Pilots, flight
attendants, say 'no' to cellphone chitchat
While the Federal
Communications Commission thought letting people chitchat on cellphones was a
swell idea, and the U.S. Department of Transportation felt otherwise, there was
no mistaking during Thursday's back and forth what people who fly the planes
think.
Bad
idea.
Pilots like everybody to be happy back there as
passengers squeeze into seats and have others recline into their personal space.
Pilots do not need anything else - like somebody shouting into the phone so
hard-of-hearing Aunt Shirley can get every word - to rile people.
If approved, the new rules
would mean consumers could use their data plans to surf the Web or send e-mails
and texts once a plane reaches 10,000 feet. But flights would remain free of the
cacophony of people jabbering into their phones.
Perhaps the most vocal
opponents of such chitchat were the flight attendants who work cabins filled
with 200-400 potential cellphone callers.
"This would make them
mediators between passengers," said Corey Caldwell of the Association of Flight
Attendants. "Flight attendants' first responsibility is safety.
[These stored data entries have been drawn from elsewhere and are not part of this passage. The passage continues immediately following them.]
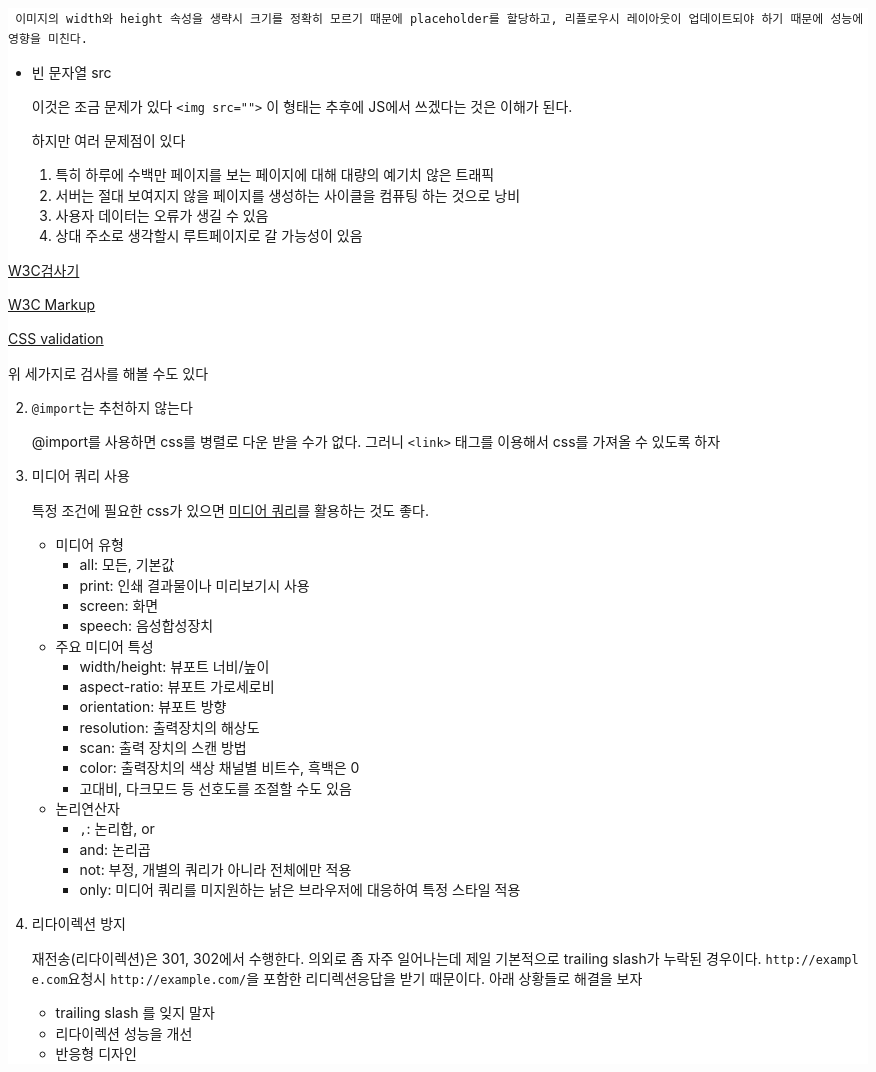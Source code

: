      이미지의 width와 height 속성을 생략시 크기를 정확히 모르기 때문에 placeholder를 할당하고, 리플로우시 레이아웃이 업데이트되야 하기 때문에 성능에 영향을 미친다.

   - 빈 문자열 src

     이것은 조금 문제가 있다 `<img src="">` 이 형태는 추후에 JS에서 쓰겠다는 것은 이해가 된다.

     하지만 여러 문제점이 있다

     1. 특히 하루에 수백만 페이지를 보는 페이지에 대해 대량의 예기치 않은 트래픽
     2. 서버는 절대 보여지지 않을 페이지를 생성하는 사이클을 컴퓨팅 하는 것으로 낭비
     3. 사용자 데이터는 오류가 생길 수 있음
     4. 상대 주소로 생각할시 루트페이지로 갈 가능성이 있음

   [W3C검사기](https://validator.w3.org/unicorn/?ucn_lang=ko)

   [W3C Markup](https://validator.w3.org/)

   [CSS validation](https://validator.w3.org/)

   위 세가지로 검사를 해볼 수도 있다

2. `@import`는 추천하지 않는다

   @import를 사용하면 css를 병렬로 다운 받을 수가 없다. 그러니 `<link>` 태그를 이용해서 css를 가져올 수 있도록 하자

3. 미디어 쿼리 사용

   특정 조건에 필요한 css가 있으면 [미디어 쿼리](https://developer.mozilla.org/en-US/docs/Web/CSS/Media_Queries/Using_media_queries)를 활용하는 것도 좋다.

   - 미디어 유형
     - all: 모든, 기본값
     - print: 인쇄 결과물이나 미리보기시 사용
     - screen: 화면
     - speech: 음성합성장치
   - 주요 미디어 특성
     - width/height: 뷰포트 너비/높이
     - aspect-ratio: 뷰포트 가로세로비
     - orientation: 뷰포트 방향
     - resolution: 출력장치의 해상도
     - scan: 출력 장치의 스캔 방법
     - color: 출력장치의 색상 채널별 비트수, 흑백은 0
     - 고대비, 다크모드 등 선호도를 조절할 수도 있음
   - 논리연산자
     - `,`: 논리합, or
     - and: 논리곱
     - not: 부정, 개별의 쿼리가 아니라 전체에만 적용
     - only: 미디어 쿼리를 미지원하는 낡은 브라우저에 대응하여 특정 스타일 적용

4. 리다이렉션 방지

   재전송(리다이렉션)은 301, 302에서 수행한다. 의외로 좀 자주 일어나는데 제일 기본적으로 trailing slash가 누락된 경우이다. `http://example.com`요청시 `http://example.com/`을 포함한 리디렉션응답을 받기 때문이다. 아래 상황들로 해결을 보자

   - trailing slash 를 잊지 말자
   - 리다이렉션 성능을 개선
   - 반응형 디자인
They're there to
ensure that the cabin is maintained as a secure, calm environment."
Caldwell, spokeswoman for a
group that represents 60,000 flight attendants, called approving phone
conversations "a very bad idea."
"The FCC is only looking at
this from a technology point of view," she said. "The DOT had to evaluate the
rest of the issues. It causes an extreme nuisance for passengers."